In humans, oxidative stress is thought to be involved in the development of Asperger syndrome,[2] ADHD,[3] cancer,[4] Parkinson's disease,[5] Lafora disease,[6] Alzheimer's disease,[7][8] atherosclerosis,[9] heart failure,[10] myocardial infarction,[11][12] fragile X syndrome,[13] Sickle Cell Disease,[14] lichen planus,[15] vitiligo,[16] autism,[17] infection,[18] and chronic fatigue syndrome.[19] However, reactive oxygen species can be beneficial, as they are used by the immune system as a way to attack and kill pathogens.[20] Short-term oxidative stress may also be important in prevention of aging by induction of a process named mitohormesis.[21]
Chemical and biological effects
Chemically, oxidative stress is associated with increased production of oxidizing species or a significant decrease in the effectiveness of antioxidant defenses, such as glutathione.[22] The effects of oxidative stress depend upon the size of these changes, with a cell being able to overcome small perturbations and regain its original state. However, more severe oxidative stress can cause cell death and even moderate oxidation can trigger apoptosis, while more intense stresses may cause necrosis.[23][24]
Production of reactive oxygen species is a particularly destructive aspect of oxidative* stress. Such species include free radicals and peroxides. Some of the less reactive of these species (such as superoxide) can be converted by oxidoreduction reactions with transition metals or other redox cycling compounds (including quinones) into more aggressive radical species that can cause extensive cellular damage.[25] Most long-term effects are caused by damage to DNA.[26] DNA damage induced by ionizing radiation is similar to oxidative stress, and these lesions have been implicated in aging and cancer.

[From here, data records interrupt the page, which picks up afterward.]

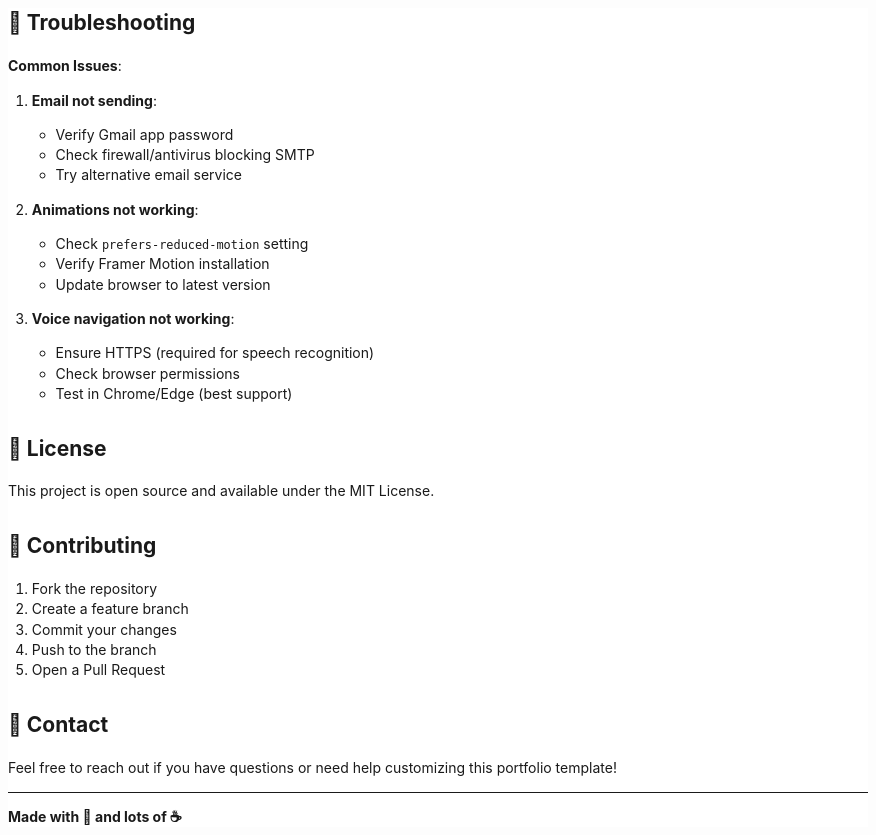 ## 🐛 Troubleshooting

**Common Issues**:

1. **Email not sending**:
   - Verify Gmail app password
   - Check firewall/antivirus blocking SMTP
   - Try alternative email service

2. **Animations not working**:
   - Check `prefers-reduced-motion` setting
   - Verify Framer Motion installation
   - Update browser to latest version

3. **Voice navigation not working**:
   - Ensure HTTPS (required for speech recognition)
   - Check browser permissions
   - Test in Chrome/Edge (best support)

## 📝 License

This project is open source and available under the MIT License.

## 🤝 Contributing

1. Fork the repository
2. Create a feature branch
3. Commit your changes
4. Push to the branch
5. Open a Pull Request

## 💌 Contact

Feel free to reach out if you have questions or need help customizing this portfolio template!

---

**Made with 💜 and lots of ☕**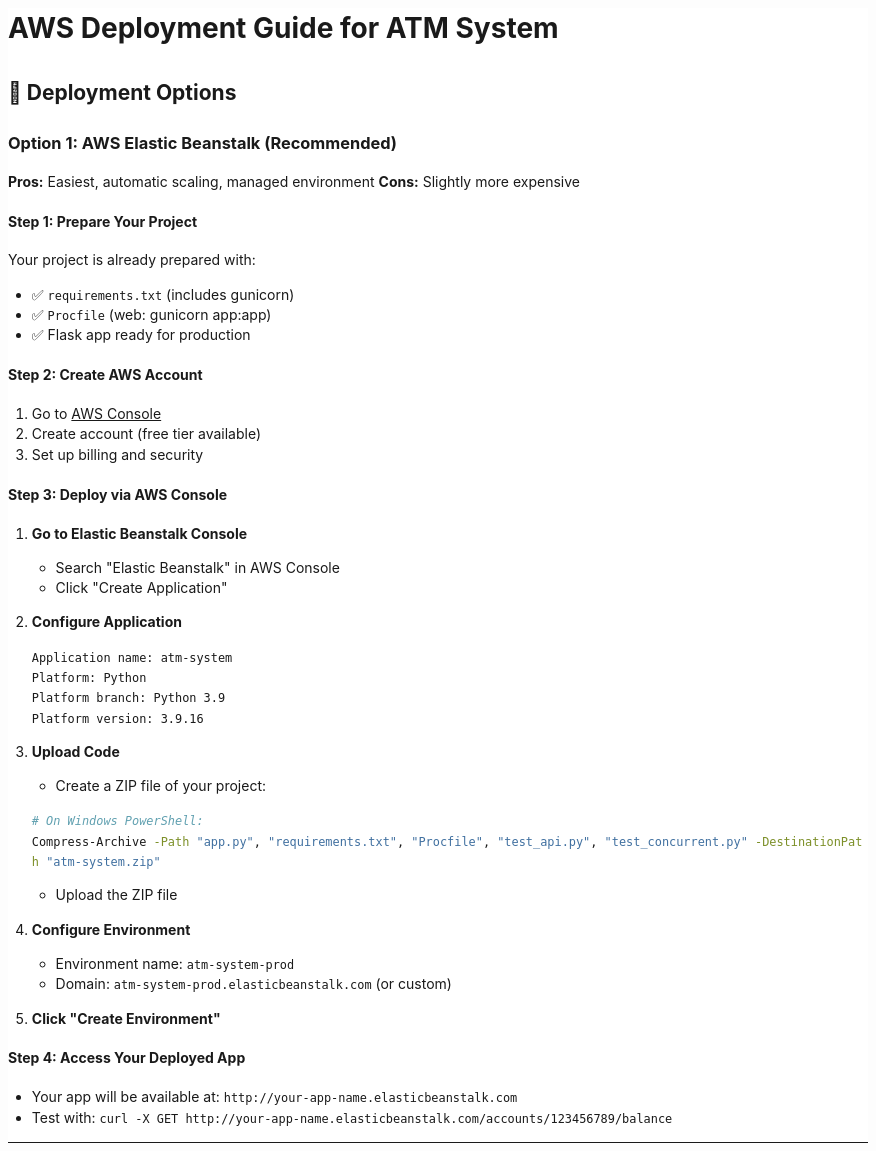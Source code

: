 # AWS Deployment Guide for ATM System

## 🚀 Deployment Options

### **Option 1: AWS Elastic Beanstalk (Recommended)**

**Pros:** Easiest, automatic scaling, managed environment
**Cons:** Slightly more expensive

#### **Step 1: Prepare Your Project**
Your project is already prepared with:
- ✅ `requirements.txt` (includes gunicorn)
- ✅ `Procfile` (web: gunicorn app:app)
- ✅ Flask app ready for production

#### **Step 2: Create AWS Account**
1. Go to [AWS Console](https://aws.amazon.com/)
2. Create account (free tier available)
3. Set up billing and security

#### **Step 3: Deploy via AWS Console**
1. **Go to Elastic Beanstalk Console**
   - Search "Elastic Beanstalk" in AWS Console
   - Click "Create Application"

2. **Configure Application**
   ```
   Application name: atm-system
   Platform: Python
   Platform branch: Python 3.9
   Platform version: 3.9.16
   ```

3. **Upload Code**
   - Create a ZIP file of your project:
   ```bash
   # On Windows PowerShell:
   Compress-Archive -Path "app.py", "requirements.txt", "Procfile", "test_api.py", "test_concurrent.py" -DestinationPath "atm-system.zip"
   ```
   - Upload the ZIP file

4. **Configure Environment**
   - Environment name: `atm-system-prod`
   - Domain: `atm-system-prod.elasticbeanstalk.com` (or custom)

5. **Click "Create Environment"**

#### **Step 4: Access Your Deployed App**
- Your app will be available at: `http://your-app-name.elasticbeanstalk.com`
- Test with: `curl -X GET http://your-app-name.elasticbeanstalk.com/accounts/123456789/balance`

---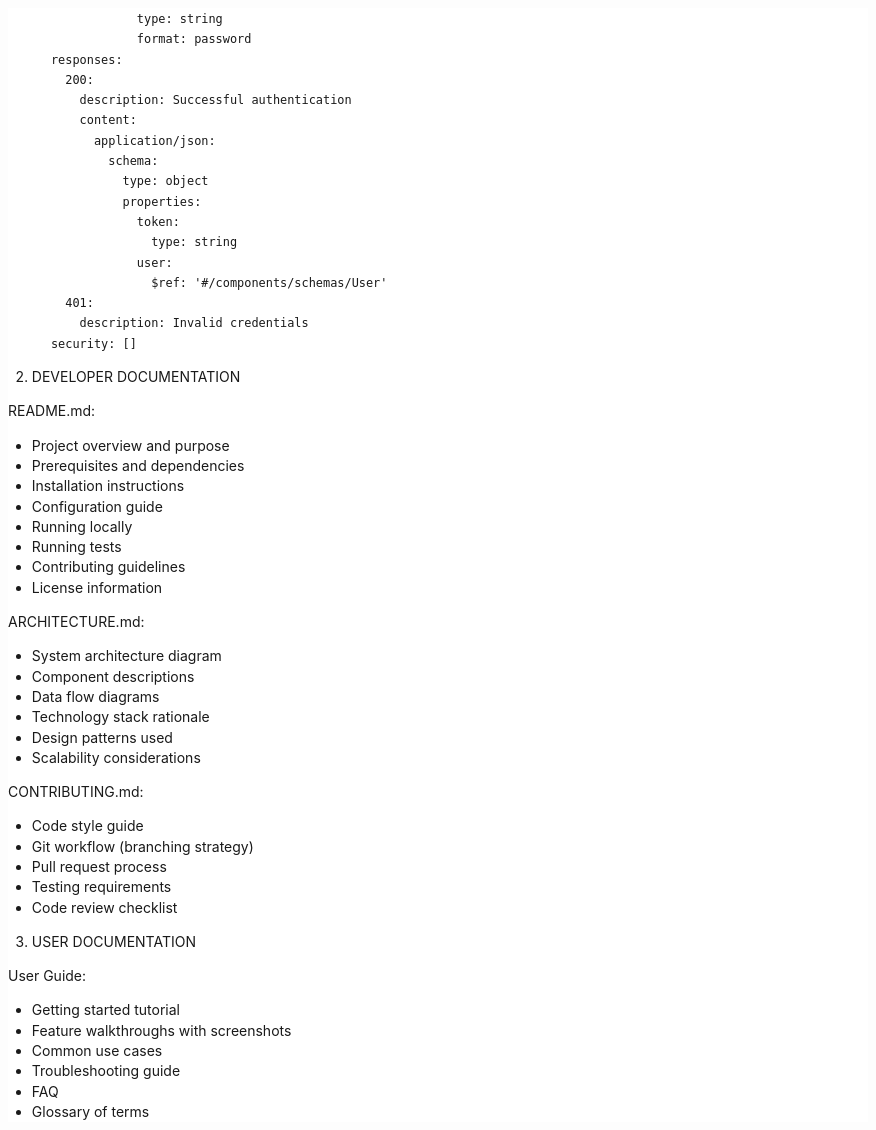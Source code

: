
 ```
                  type: string
                  format: password
      responses:
        200:
          description: Successful authentication
          content:
            application/json:
              schema:
                type: object
                properties:
                  token:
                    type: string
                  user:
                    $ref: '#/components/schemas/User'
        401:
          description: Invalid credentials
      security: []
```

2. DEVELOPER DOCUMENTATION

README.md:
- Project overview and purpose
- Prerequisites and dependencies
- Installation instructions
- Configuration guide
- Running locally
- Running tests
- Contributing guidelines
- License information

ARCHITECTURE.md:
- System architecture diagram
- Component descriptions
- Data flow diagrams
- Technology stack rationale
- Design patterns used
- Scalability considerations

CONTRIBUTING.md:
- Code style guide
- Git workflow (branching strategy)
- Pull request process
- Testing requirements
- Code review checklist

3. USER DOCUMENTATION

User Guide:
- Getting started tutorial
- Feature walkthroughs with screenshots
- Common use cases
- Troubleshooting guide
- FAQ
- Glossary of terms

Biological effects of single-base damage by radiation or oxidation, such as 8-oxoguanine and thymine glycol, have been extensively studied. Recently the focus has shifted to some of the more complex lesions. Tandem DNA lesions are formed at substantial frequency by ionizing radiation and metal-catalyzed H2O2 reactions. Under anoxic conditions, the predominant double-base lesion is a species in which C8 of guanine is linked to the 5-methyl group of an adjacent 3'-thymine (G[8,5- Me]T).[27] Most of these oxygen-derived species are produced at a low level by normal aerobic metabolism. Normal cellular defense mechanisms destroy most of these. Likewise, any damage to cells is constantly repaired. However, under the severe levels of oxidative stress that cause necrosis, the damage causes ATP depletion, preventing controlled apoptotic death and causing the cell to simply fall apart.[28][29]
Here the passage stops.